I believe that it is a little of both. You would love to see yourself going to college. You feel grown up. It’s on your own terms. You choose the classes that you want to take for your major, whatever it may be.
When reviewing the latter part of the question, it also holds a lot of truth. Would you initially go straight into college if you didn’t have family members or faculty members from your high school telling you that this was ideally the next step in your life? After all, high school is quite different from college, with of course some minor exceptions like the now slightly older “cool kids in the back of the classroom”, but that’s neither here nor there. As the saying goes, “little fish in a big pond”. Some people embrace this and are sharp and willing to take on this challenge. Others like myself, not so much.
I took a semester off from school once I graduated high school with the notion of going to college in the spring. High school for me wasn’t the easiest time in my life. Sure there were a lot of fun times, but when it came down to academics, I really didn’t have the focus. In the end, I did my best and by that I mean brown-nosing my teachers until I had to bleach my nose to get it back to its original shade, and I got to graduate with my class.
So if it was such a drag to actually get out of high school why would I want to jump into college where I would have to actually pay to learn and really work my butt off in order to earn a degree? Therefore, I stuck with my decision and took the semester off then when it was time to apply for school. I felt like I was good and ready to take on college. (The stink eye my mother gave me every time she would see me on the couch instead of in a classroom kind of helped me get motivated as well.)

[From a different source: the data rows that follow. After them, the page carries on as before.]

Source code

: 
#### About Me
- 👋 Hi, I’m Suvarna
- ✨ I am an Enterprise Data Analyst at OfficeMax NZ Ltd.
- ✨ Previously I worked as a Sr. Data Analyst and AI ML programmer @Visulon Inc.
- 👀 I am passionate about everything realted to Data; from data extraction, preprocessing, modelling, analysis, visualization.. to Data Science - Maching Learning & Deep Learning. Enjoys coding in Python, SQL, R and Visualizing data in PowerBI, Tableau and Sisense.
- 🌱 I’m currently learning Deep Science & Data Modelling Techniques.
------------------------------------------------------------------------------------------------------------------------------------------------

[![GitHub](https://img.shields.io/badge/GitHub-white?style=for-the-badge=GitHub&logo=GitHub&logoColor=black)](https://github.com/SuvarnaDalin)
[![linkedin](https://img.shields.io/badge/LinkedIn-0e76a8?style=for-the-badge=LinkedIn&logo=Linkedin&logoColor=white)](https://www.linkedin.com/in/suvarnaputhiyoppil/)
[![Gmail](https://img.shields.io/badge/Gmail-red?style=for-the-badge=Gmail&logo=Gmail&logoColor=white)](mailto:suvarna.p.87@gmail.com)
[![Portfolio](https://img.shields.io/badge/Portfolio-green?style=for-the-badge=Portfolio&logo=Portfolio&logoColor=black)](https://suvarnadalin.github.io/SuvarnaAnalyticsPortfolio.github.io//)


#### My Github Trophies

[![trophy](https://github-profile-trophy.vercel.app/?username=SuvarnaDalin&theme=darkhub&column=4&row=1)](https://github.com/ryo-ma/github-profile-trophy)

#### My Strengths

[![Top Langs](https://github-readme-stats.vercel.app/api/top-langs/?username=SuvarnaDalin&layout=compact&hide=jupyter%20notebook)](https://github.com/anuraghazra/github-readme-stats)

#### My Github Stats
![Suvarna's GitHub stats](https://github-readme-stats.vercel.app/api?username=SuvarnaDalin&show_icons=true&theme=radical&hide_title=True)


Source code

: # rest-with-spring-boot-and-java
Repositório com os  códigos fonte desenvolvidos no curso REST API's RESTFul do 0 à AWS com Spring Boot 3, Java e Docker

Now, that was six years ago when I first stepped into LaGuardia Community College, and I am just now finishing up my degree due to all the times that my personal life got intertwined with my education, which would lead me to take semesters off. There are plenty of students who have had the same struggles as myself and are now older, let’s say more focused, and are finally getting their degree to mark the pathway towards their dream career.

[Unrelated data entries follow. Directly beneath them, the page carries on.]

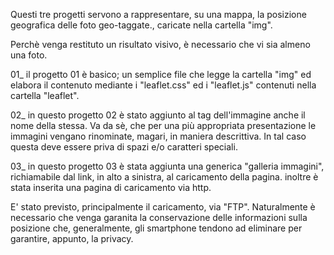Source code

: Questi tre progetti servono a rappresentare, su una mappa, la posizione geografica delle foto geo-taggate., caricate nella cartella "img".

Perchè venga restituto un risultato visivo, è necessario che vi sia almeno una foto.

01_   il progetto 01 è basico; un semplice file che legge la cartella "img" ed elabora il contenuto mediante i "leaflet.css" ed i "leaflet.js" contenuti nella cartella "leaflet".

02_   in questo progetto 02 è stato aggiunto al tag dell'immagine anche il nome della stessa.
    Va da sè, che per una più appropriata presentazione le immagini vengano rinominate, magari, in maniera descrittiva. In tal caso questa deve essere priva di spazi e/o caratteri speciali.
    
03_   in questo progetto 03 è stata aggiunta una generica "galleria immagini", richiamabile dal link, in alto a sinistra, al caricamento della pagina.
    inoltre è stata inserita una pagina di caricamento via http.

E' stato previsto, principalmente il caricamento, via "FTP". Naturalmente è necessario che venga garanita la conservazione delle informazioni sulla posizione che, generalmente, gli smartphone tendono ad eliminare per garantire, appunto, la privacy.
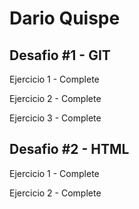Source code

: # Dario Quispe

## Desafio #1 - GIT
Ejercicio 1 - Complete

Ejercicio 2 - Complete

Ejercicio 3 - Complete

## Desafio #2 - HTML
Ejercicio 1 - Complete

Ejercicio 2 - Complete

After speaking with a fellow student here at LaGuardia Community College, Gonzalo Montana, 25, the idea of holding off on college wasn’t so far-fetched. Unlike myself, Montana went to college right after he graduated high school. Working a part-time weekend night job, he decided to take college courses during the week. Like most of us at a young age, he chose a major that didn’t really coincide with what he wanted to do in life. He also learned that a part-time job wouldn’t be enough to help him pay for school. With that being said he decided to take a break from school and work full-time until he felt he acquired enough self-discipline and motivation to juggle a full-time job and school. He returned to school at the age of 23 with a whole new perspective on life and school.
“Being an adult and working full-time makes school so much harder, but at the same time I feel like I’m living in the real world and getting myself ready for even bigger and better things for my future. I like to think of it this way,” Mr. Montana said. He is now on the brink of graduating with a major that he chose solely out of “the true interest of helping people,” which is Psychology.

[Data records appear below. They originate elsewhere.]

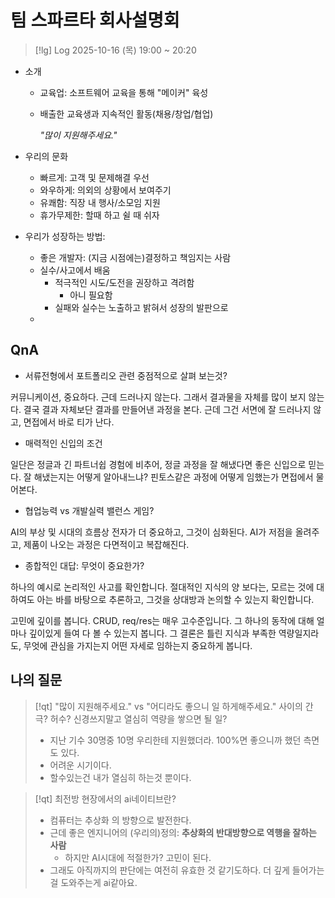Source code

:# 팀 스파르타 회사설명회

> [!lg] Log 2025-10-16 (목) 19:00 ~ 20:20
>



- 소개
  - 교육업: 소프트웨어 교육을 통해 "메이커" 육성
  - 배출한 교육생과 지속적인 활동(채용/창업/협업)

    _"많이 지원해주세요."_


- 우리의 문화
  - 빠르게: 고객 및 문제해결 우선
  - 와우하게: 의외의 상황에서 보여주기
  - 유쾌함: 직장 내 행사/소모임 지원
  - 휴가무제한: 할때 하고 쉴 때 쉬자 


- 우리가 성장하는 방법:
  - 좋은 개발자: (지금 시점에는)결정하고 책임지는 사람
  - 실수/사고에서 배움
    - 적극적인 시도/도전을 권장하고 격려함
      - 아니 필요함
    - 실패와 실수는 노출하고 밝혀서 성장의 발판으로
  - 

## QnA

- 서류전형에서 포트폴리오 관련 중점적으로 살펴 보는것?

커뮤니케이션, 중요하다. 근데 드러나지 않는다. 그래서 결과물을 자체를 많이 보지 않는다.
결국 결과 자체보단 결과를 만들어낸 과정을 본다. 근데 그건 서면에 잘 드러나지 않고, 면접에서 바로
티가 난다.


- 매력적인 신입의 조건

일단은 정글과 긴 파트너쉽 경험에 비추어, 정글 과정을 잘 해냈다면 좋은 신입으로 믿는다.
잘 해냈는지는 어떻게 알아내느냐? 핀토스같은 과정에 어떻게 임했는가 면접에서 물어본다.


- 협업능력 vs 개발실력 밸런스 게임?

AI의 부상 및 시대의 흐름상 전자가 더 중요하고, 그것이 심화된다. AI가 저점을 올려주고, 제품이 나오는
과정은 다면적이고 복잡해진다.


- 종합적인 대답: 무엇이 중요한가?

하나의 예시로 논리적인 사고를 확인합니다. 절대적인 지식의 양 보다는, 모르는 것에 대하여도 아는 바를
바탕으로 추론하고, 그것을 상대방과 논의할 수 있는지 확인합니다.

고민에 깊이를 봅니다. CRUD, req/res는 매우 고수준입니다. 그 하나의 동작에 대해 얼마나 깊이있게 들여
다 볼 수 있는지 봅니다. 그 결론은 틀린 지식과 부족한 역량일지라도, 무엇에 관심을 가지는지 어떤
자세로 임하는지 중요하게 봅니다.


## 나의 질문


> [!qt] "많이 지원해주세요." vs "어디라도 좋으니 일 하게해주세요." 사이의 간극? 허수? 신경쓰지말고 열심히 역량을 쌓으면 될 일?
>
>  - 지난 기수 30명중 10명 우리한테 지원했더라. 100%면 좋으니까 했던 측면도 있다.
>  - 어려운 시기이다.
>  - 할수있는건 내가 열심히 하는것 뿐이다.
> 


> [!qt] 최전방 현장에서의 ai네이티브란?
> 
> - 컴퓨터는 추상화 의 방향으로 발전한다.
> - 근데 좋은 엔지니어의 (우리의)정의: **추상화의 반대방향으로 역행을 잘하는 사람**
>   - 하지만 AI시대에 적절한가? 고민이 된다.
> - 그래도 아직까지의 판단에는 여전히 유효한 것 같기도하다. 더 깊게 들어가는걸 도와주는게 ai같아요.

All in all, there are some people who have always been great at taking on new obstacles in their lives, and there are some people that may need some extra time to think things through. Both cases are valid. So whether you jump straight into college after high school and rock it, or try but find out that it’s really not in the stars for you just yet, just know it’s OK. College will still be there whenever you feel within yourself that it’s your time to shine!